╭──

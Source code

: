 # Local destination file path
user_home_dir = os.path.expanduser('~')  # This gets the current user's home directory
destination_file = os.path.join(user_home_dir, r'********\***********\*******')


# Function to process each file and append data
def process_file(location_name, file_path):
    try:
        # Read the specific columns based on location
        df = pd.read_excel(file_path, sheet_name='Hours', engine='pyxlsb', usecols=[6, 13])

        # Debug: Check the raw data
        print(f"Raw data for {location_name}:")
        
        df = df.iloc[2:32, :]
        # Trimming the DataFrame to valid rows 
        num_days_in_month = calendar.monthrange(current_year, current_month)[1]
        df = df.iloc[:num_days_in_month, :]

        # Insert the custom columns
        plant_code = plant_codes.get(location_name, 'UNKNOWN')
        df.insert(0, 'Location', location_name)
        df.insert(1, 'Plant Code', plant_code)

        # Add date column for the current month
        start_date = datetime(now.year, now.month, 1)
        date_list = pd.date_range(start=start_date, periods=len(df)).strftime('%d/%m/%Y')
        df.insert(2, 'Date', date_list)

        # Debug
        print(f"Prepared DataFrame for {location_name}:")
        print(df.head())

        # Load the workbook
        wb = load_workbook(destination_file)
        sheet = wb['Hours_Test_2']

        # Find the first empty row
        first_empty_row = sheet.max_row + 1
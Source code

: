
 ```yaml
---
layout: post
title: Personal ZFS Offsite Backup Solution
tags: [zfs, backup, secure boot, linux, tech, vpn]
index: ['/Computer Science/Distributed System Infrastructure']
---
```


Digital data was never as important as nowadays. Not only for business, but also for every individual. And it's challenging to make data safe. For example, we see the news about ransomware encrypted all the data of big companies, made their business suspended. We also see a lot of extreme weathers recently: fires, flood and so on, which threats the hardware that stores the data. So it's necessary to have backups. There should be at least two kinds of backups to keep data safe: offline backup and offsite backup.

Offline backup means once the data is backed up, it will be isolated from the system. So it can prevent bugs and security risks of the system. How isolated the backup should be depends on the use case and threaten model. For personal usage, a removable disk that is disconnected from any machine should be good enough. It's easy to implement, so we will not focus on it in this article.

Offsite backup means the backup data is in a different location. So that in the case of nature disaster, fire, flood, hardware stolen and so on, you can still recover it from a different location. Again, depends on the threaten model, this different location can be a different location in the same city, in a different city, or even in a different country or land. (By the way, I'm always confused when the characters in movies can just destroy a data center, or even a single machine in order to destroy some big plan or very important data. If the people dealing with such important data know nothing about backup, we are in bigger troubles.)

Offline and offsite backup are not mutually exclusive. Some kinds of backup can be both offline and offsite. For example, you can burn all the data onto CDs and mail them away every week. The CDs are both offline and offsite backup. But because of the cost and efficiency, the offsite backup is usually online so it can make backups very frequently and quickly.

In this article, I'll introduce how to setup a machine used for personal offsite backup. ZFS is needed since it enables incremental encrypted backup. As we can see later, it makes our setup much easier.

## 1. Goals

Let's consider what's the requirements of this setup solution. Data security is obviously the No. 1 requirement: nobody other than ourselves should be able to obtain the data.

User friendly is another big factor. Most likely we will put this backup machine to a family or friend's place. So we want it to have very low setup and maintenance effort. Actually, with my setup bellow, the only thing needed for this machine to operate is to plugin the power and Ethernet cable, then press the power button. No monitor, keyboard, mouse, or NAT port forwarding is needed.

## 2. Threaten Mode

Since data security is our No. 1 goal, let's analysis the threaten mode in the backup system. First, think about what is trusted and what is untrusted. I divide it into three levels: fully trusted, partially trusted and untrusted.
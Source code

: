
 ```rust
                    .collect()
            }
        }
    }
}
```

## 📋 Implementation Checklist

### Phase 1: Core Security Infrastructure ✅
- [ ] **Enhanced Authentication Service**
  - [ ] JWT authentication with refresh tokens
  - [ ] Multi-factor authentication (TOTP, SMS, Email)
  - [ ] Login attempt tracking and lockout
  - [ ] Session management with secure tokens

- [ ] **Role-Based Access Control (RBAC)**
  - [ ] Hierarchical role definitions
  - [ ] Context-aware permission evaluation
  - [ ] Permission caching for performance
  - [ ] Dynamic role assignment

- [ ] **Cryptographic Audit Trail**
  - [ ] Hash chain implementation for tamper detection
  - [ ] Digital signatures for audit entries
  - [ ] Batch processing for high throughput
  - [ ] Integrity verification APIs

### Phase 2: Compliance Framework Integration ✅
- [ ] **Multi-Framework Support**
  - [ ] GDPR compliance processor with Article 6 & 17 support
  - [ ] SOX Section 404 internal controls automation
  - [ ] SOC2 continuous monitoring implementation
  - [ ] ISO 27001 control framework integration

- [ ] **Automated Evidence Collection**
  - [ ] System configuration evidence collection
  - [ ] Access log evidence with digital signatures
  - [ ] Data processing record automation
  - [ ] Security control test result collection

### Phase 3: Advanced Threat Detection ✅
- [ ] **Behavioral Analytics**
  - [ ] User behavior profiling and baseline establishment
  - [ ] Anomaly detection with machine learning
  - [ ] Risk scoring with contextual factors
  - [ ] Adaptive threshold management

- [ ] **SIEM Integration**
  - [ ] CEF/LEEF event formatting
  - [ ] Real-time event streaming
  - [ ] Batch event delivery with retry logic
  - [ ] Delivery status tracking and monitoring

╰──

◆ DESCRIPTION OF THE TASK ◆
Extract each line of the material exactly as it stands.

◆ ANSWER SECTION ◆
Source code

: # Local destination file path
user_home_dir = os.path.expanduser('~')  # This gets the current user's home directory
destination_file = os.path.join(user_home_dir, r'********\***********\*******')


# Function to process each file and append data
def process_file(location_name, file_path):
    try:
        # Read the specific columns based on location
        df = pd.read_excel(file_path, sheet_name='Hours', engine='pyxlsb', usecols=[6, 13])

        # Debug: Check the raw data
        print(f"Raw data for {location_name}:")
        
        df = df.iloc[2:32, :]
        # Trimming the DataFrame to valid rows 
        num_days_in_month = calendar.monthrange(current_year, current_month)[1]
        df = df.iloc[:num_days_in_month, :]

        # Insert the custom columns
        plant_code = plant_codes.get(location_name, 'UNKNOWN')
        df.insert(0, 'Location', location_name)
        df.insert(1, 'Plant Code', plant_code)

        # Add date column for the current month
        start_date = datetime(now.year, now.month, 1)
        date_list = pd.date_range(start=start_date, periods=len(df)).strftime('%d/%m/%Y')
        df.insert(2, 'Date', date_list)

        # Debug
        print(f"Prepared DataFrame for {location_name}:")
        print(df.head())

        # Load the workbook
        wb = load_workbook(destination_file)
        sheet = wb['Hours_Test_2']

        # Find the first empty row
        first_empty_row = sheet.max_row + 1
Source code

:
 ```yaml
---
layout: post
title: Personal ZFS Offsite Backup Solution
tags: [zfs, backup, secure boot, linux, tech, vpn]
index: ['/Computer Science/Distributed System Infrastructure']
---
```


Digital data was never as important as nowadays. Not only for business, but also for every individual. And it's challenging to make data safe. For example, we see the news about ransomware encrypted all the data of big companies, made their business suspended. We also see a lot of extreme weathers recently: fires, flood and so on, which threats the hardware that stores the data. So it's necessary to have backups. There should be at least two kinds of backups to keep data safe: offline backup and offsite backup.

Offline backup means once the data is backed up, it will be isolated from the system. So it can prevent bugs and security risks of the system. How isolated the backup should be depends on the use case and threaten model. For personal usage, a removable disk that is disconnected from any machine should be good enough. It's easy to implement, so we will not focus on it in this article.

Offsite backup means the backup data is in a different location. So that in the case of nature disaster, fire, flood, hardware stolen and so on, you can still recover it from a different location. Again, depends on the threaten model, this different location can be a different location in the same city, in a different city, or even in a different country or land. (By the way, I'm always confused when the characters in movies can just destroy a data center, or even a single machine in order to destroy some big plan or very important data. If the people dealing with such important data know nothing about backup, we are in bigger troubles.)

Offline and offsite backup are not mutually exclusive. Some kinds of backup can be both offline and offsite. For example, you can burn all the data onto CDs and mail them away every week. The CDs are both offline and offsite backup. But because of the cost and efficiency, the offsite backup is usually online so it can make backups very frequently and quickly.

In this article, I'll introduce how to setup a machine used for personal offsite backup. ZFS is needed since it enables incremental encrypted backup. As we can see later, it makes our setup much easier.

## 1. Goals

Let's consider what's the requirements of this setup solution. Data security is obviously the No. 1 requirement: nobody other than ourselves should be able to obtain the data.

User friendly is another big factor. Most likely we will put this backup machine to a family or friend's place. So we want it to have very low setup and maintenance effort. Actually, with my setup bellow, the only thing needed for this machine to operate is to plugin the power and Ethernet cable, then press the power button. No monitor, keyboard, mouse, or NAT port forwarding is needed.

## 2. Threaten Mode

Since data security is our No. 1 goal, let's analysis the threaten mode in the backup system. First, think about what is trusted and what is untrusted. I divide it into three levels: fully trusted, partially trusted and untrusted.
Source code

:
 ```rust
                    .collect()
            }
        }
    }
}
```

## 📋 Implementation Checklist

### Phase 1: Core Security Infrastructure ✅
- [ ] **Enhanced Authentication Service**
  - [ ] JWT authentication with refresh tokens
  - [ ] Multi-factor authentication (TOTP, SMS, Email)
  - [ ] Login attempt tracking and lockout
  - [ ] Session management with secure tokens

- [ ] **Role-Based Access Control (RBAC)**
  - [ ] Hierarchical role definitions
  - [ ] Context-aware permission evaluation
  - [ ] Permission caching for performance
  - [ ] Dynamic role assignment

- [ ] **Cryptographic Audit Trail**
  - [ ] Hash chain implementation for tamper detection
  - [ ] Digital signatures for audit entries
  - [ ] Batch processing for high throughput
  - [ ] Integrity verification APIs

### Phase 2: Compliance Framework Integration ✅
- [ ] **Multi-Framework Support**
  - [ ] GDPR compliance processor with Article 6 & 17 support
  - [ ] SOX Section 404 internal controls automation
  - [ ] SOC2 continuous monitoring implementation
  - [ ] ISO 27001 control framework integration

- [ ] **Automated Evidence Collection**
  - [ ] System configuration evidence collection
  - [ ] Access log evidence with digital signatures
  - [ ] Data processing record automation
  - [ ] Security control test result collection

### Phase 3: Advanced Threat Detection ✅
- [ ] **Behavioral Analytics**
  - [ ] User behavior profiling and baseline establishment
  - [ ] Anomaly detection with machine learning
  - [ ] Risk scoring with contextual factors
  - [ ] Adaptive threshold management

- [ ] **SIEM Integration**
  - [ ] CEF/LEEF event formatting
  - [ ] Real-time event streaming
  - [ ] Batch event delivery with retry logic
  - [ ] Delivery status tracking and monitoring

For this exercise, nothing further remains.